In Boston, inexpensive eats go beyond chowdah

ByABC News
December 11, 2008, 9:48 PM

— -- Cost-conscious travelers can enjoy bountiful pleasure at mealtime if they choose carefully and order smartly. To help with the planning each month, USA TODAY's Jerry Shriver offers a menu of suggestions from a major destination:

Down-home dining: Profiles of cheap-eats classics

1. Charlie's Sandwich Shoppe 429 Columbus Ave.; 617-536-7669; no websiteThis cozy South End spot opened as a 24-hour diner/coffee shop in 1927 and became known as a welcoming outpost for black entertainers in the segregation era. Charlie's has trimmed hours to breakfast and lunch service, but the quality of the food and hospitality led to a James Beard award (as an American classic) in 2005. At lunch, it's standard deli and sandwiches ($4.95 to $7.90), diner classics such as meatloaf and regional specialties (fried clam strips and baked haddock), but the 40-item New England breakfast menu is the main draw. Fluffy turkey hash ($7.85 with two eggs and toast) is a star, as are cranberry-compote-topped Cape Cod French Toast ($7.35) and Cranberry Griddle Cakes ($7.35). Expect lines for weekend breakfast, and bring cash (no credit cards taken), but not a lot. A robust meal can be had for under $12.

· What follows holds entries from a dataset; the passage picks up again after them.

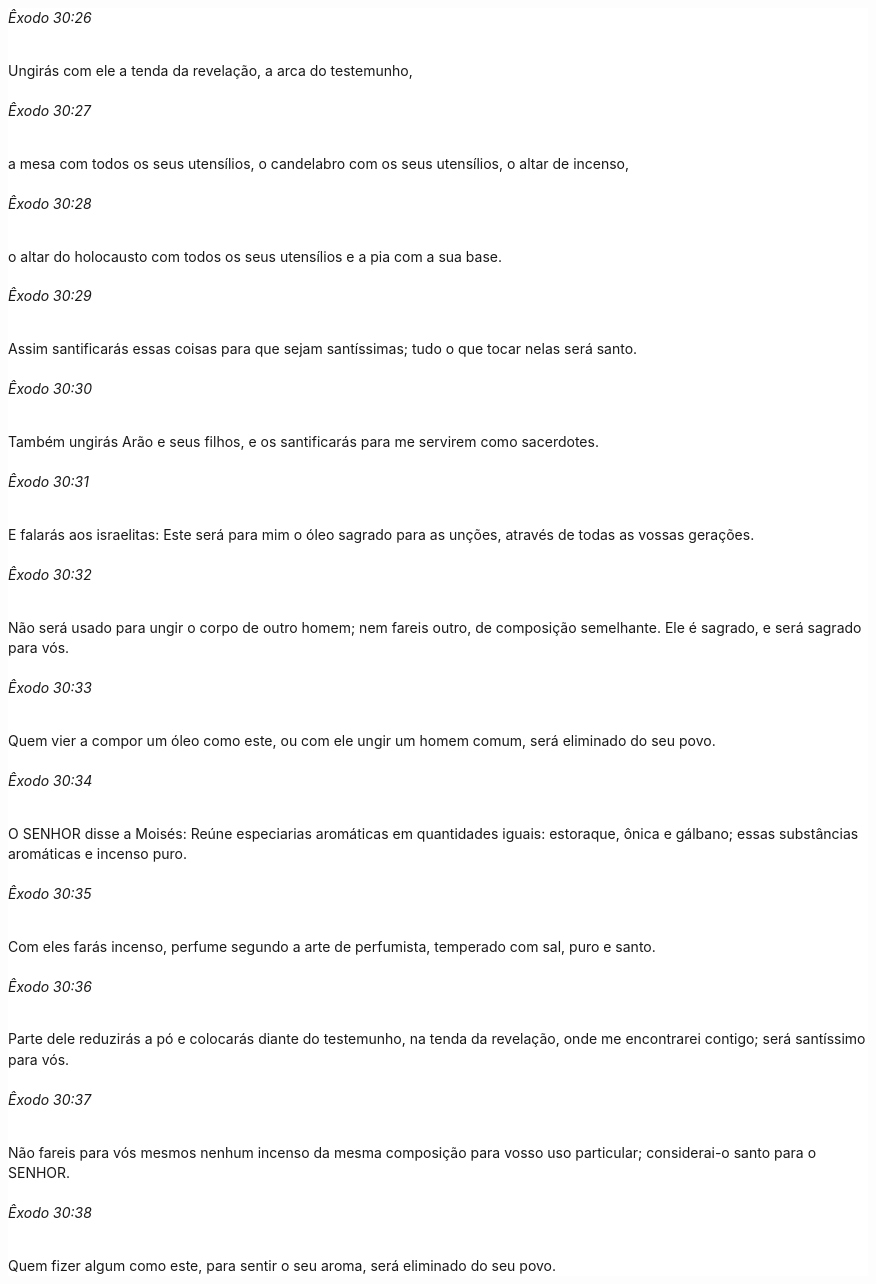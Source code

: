 ###### Êxodo 30:26

Ungirás com ele a tenda da revelação, a arca do testemunho,

###### Êxodo 30:27

a mesa com todos os seus utensílios, o candelabro com os seus utensílios, o altar de incenso,

###### Êxodo 30:28

o altar do holocausto com todos os seus utensílios e a pia com a sua base.

###### Êxodo 30:29

Assim santificarás essas coisas para que sejam santíssimas; tudo o que tocar nelas será santo.

###### Êxodo 30:30

Também ungirás Arão e seus filhos, e os santificarás para me servirem como sacerdotes.

###### Êxodo 30:31

E falarás aos israelitas: Este será para mim o óleo sagrado para as unções, através de todas as vossas gerações.

###### Êxodo 30:32

Não será usado para ungir o corpo de outro homem; nem fareis outro, de composição semelhante. Ele é sagrado, e será sagrado para vós.

###### Êxodo 30:33

Quem vier a compor um óleo como este, ou com ele ungir um homem comum, será eliminado do seu povo.

###### Êxodo 30:34

O SENHOR disse a Moisés: Reúne especiarias aromáticas em quantidades iguais: estoraque, ônica e gálbano; essas substâncias aromáticas e incenso puro.

###### Êxodo 30:35

Com eles farás incenso, perfume segundo a arte de perfumista, temperado com sal, puro e santo.

###### Êxodo 30:36

Parte dele reduzirás a pó e colocarás diante do testemunho, na tenda da revelação, onde me encontrarei contigo; será santíssimo para vós.

###### Êxodo 30:37

Não fareis para vós mesmos nenhum incenso da mesma composição para vosso uso particular; considerai-o santo para o SENHOR.

###### Êxodo 30:38

Quem fizer algum como este, para sentir o seu aroma, será eliminado do seu povo.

Top treat:French toast with cranberry compote, $7.35.

2. Regina Pizza 11½ Thacher St. (and 10 other regional locations); 617-227-0765; reginapizzeria.comFounded in 1926 and claiming to be Boston's original pizzeria, Regina has grown into a popular mini-chain. But to capture the full garlic-and-yeast-perfumed historical essence, grab one of the six bar stools or a wooden booth at the tavern-like flagship in the traditional Italian North End neighborhood, which serves only Neapolitan-style pizzas ($7.95 to $18.99), baked in a wood-burning oven. The beautifully textured crust is more thin-ish than thin (a good thing), and the toppings, which can include roasted eggplant, prosciutto and marinated tomatoes, are layered generously (a great thing). Everything comes on paper plates, but there is silverware. Locals tend to order the crust extra-crispy and christen it with garlic olive oil.